For the situation described I would consider enabling the User Migration option of the Wordpress plugin. It enables two additional endpoints exposed by the plugin that could then be called from a custom database connection simply through HTTP request.
The above does require a bit more configuration side on the Auth0 side of things, but would save you the hassle of the low-level password hash comparison. The process should be the following:
- ensure the client application associated with the Auth0 plugin is created in Auth0.
- configure a custom database connection with requires username, migration enabled and associate it the client application above.

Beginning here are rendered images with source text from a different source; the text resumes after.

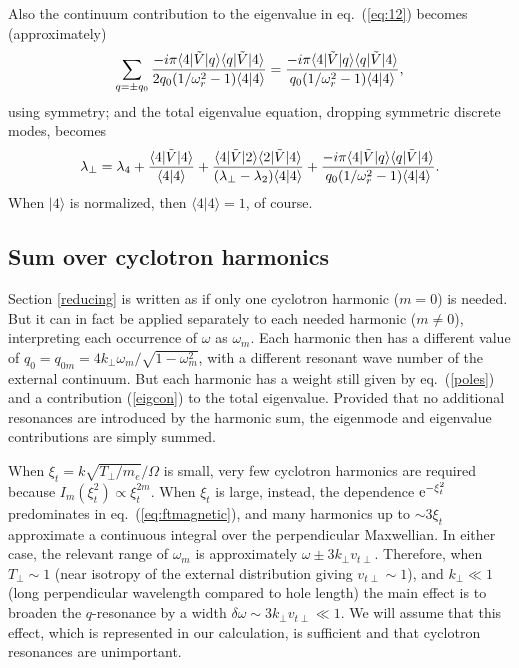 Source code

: \documentclass[12pt]{article}
\def\ket#1{|#1\rangle}
\def\bra#1{\langle#1}
\def\etothe#1{{\rm e}^{#1}}
\begin{document}
Also the continuum contribution to the eigenvalue in eq.\ (\ref{eq:12})
becomes (approximately)
\begin{equation}
  \label{eigcon}
\iffalse
  {-i\pi\bra{4}|\tilde V \ket{q_0}\bra{q_0}|\tilde{V}\ket{4}
    -\bra{4}|\tilde V \ket{-q_0}\bra{-q_0}|\tilde{V}\ket{4}
    \over
    2q_0(1/\omega_r^2-1)\bra{4}\ket{4}}=
\fi
  \sum_{q=\pm q_0} {-i\pi\bra{4}|\tilde V \ket{q}\bra{q}|\tilde{V}\ket{4}
    \over
    2q_0(1/\omega_r^2-1)\bra{4}\ket{4}}
  ={-i\pi\bra{4}|\tilde V \ket{q}\bra{q}|\tilde{V}\ket{4}
    \over
    q_0(1/\omega_r^2-1)\bra{4}\ket{4}},
\end{equation}
using symmetry; and the total eigenvalue equation, dropping symmetric discrete modes, becomes
\begin{equation}
  \label{eigtotal}
  \lambda_\perp=\lambda_4+{\bra{4}|\tilde{V}\ket{4}\over
    \bra{4}\ket{4}}
    +{\bra{4}|\tilde{V}\ket{2}\bra{2}|\tilde{V}\ket{4}\over
      (\lambda_\perp-\lambda_2)\bra{4}\ket{4}}
    +%
    {-i\pi\bra{4}|\tilde V \ket{q}\bra{q}|\tilde{V}\ket{4}
    \over
    q_0(1/\omega_r^2-1)\bra{4}\ket{4}}.
\end{equation}
When $\ket{4}$ is normalized, then $\bra{4}\ket{4}=1$, of course. 

\subsection{Sum over cyclotron harmonics}

Section \ref{reducing} is written as if only one cyclotron harmonic
($m=0$) is needed. But it can in fact be applied separately to each
needed harmonic ($m\not=0$), interpreting each occurrence of $\omega$
as $\omega_m$. Each harmonic then has a different value of
$q_0=q_{0m}=4k_\perp\omega_m/\sqrt{1-\omega_m^2}$, with a different
resonant wave number of the external continuum. But each harmonic has
a weight still given by eq.\ (\ref{poles}) and a contribution
(\ref{eigcon}) to the total eigenvalue. Provided that no additional
resonances are introduced by the harmonic sum, the eigenmode and
eigenvalue contributions are simply summed.

When $\xi_t=k\sqrt{T_\perp/m_e}/\Omega$ is small, very few cyclotron
harmonics are required because $I_m(\xi_t^2)\propto \xi_t^{2m}$. When
$\xi_t$ is large, instead, the dependence $\etothe{-\xi_t^2}$
predominates in eq.\ (\ref{eq:ftmagnetic}), and many harmonics up to
$\sim 3\xi_t$ approximate a continuous integral over the perpendicular
Maxwellian. In either case, the relevant range of $\omega_m$ is
approximately $\omega\pm 3k_\perp v_{t\perp}$. Therefore, when
$T_\perp \sim 1$ (near isotropy of the external distribution giving
$ v_{t\perp}\sim 1$), and $k_\perp\ll 1$ (long perpendicular wavelength
compared to hole length) the main effect is to broaden the
$q$-resonance by a width
$\delta \omega\sim3k_\perp v_{t\perp}\ll 1 $. We will assume
that this effect, which is represented in our calculation, is
sufficient and that cyclotron resonances are unimportant.
\end{document}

- enable the migration option in the plugin (it will warn you that it cannot configure thing automatically so you’ll have to do it manually).
- configure the custom database scripts using the template available here.
You’ll have to replace some placeholders on the templates above, in particular, {THE_WS_URL}
and {THE_WS_TOKEN}
. For the token related one you can get the value from the plugin interface after you enabled the migration option. The URL related ones will be specific to each script and based on the source code of the plugin it should be [wordpress_home_url]/index.php?a0_action=migration-ws-login
for the login one and [wordpress_home_url]/index.php?a0_action=migration-ws-get-user
for the get user. There may be an easier route to do this by going through the initial wizard, but I don’t have a WordPress instance at this moment so describing the manual steps from reviewing the code.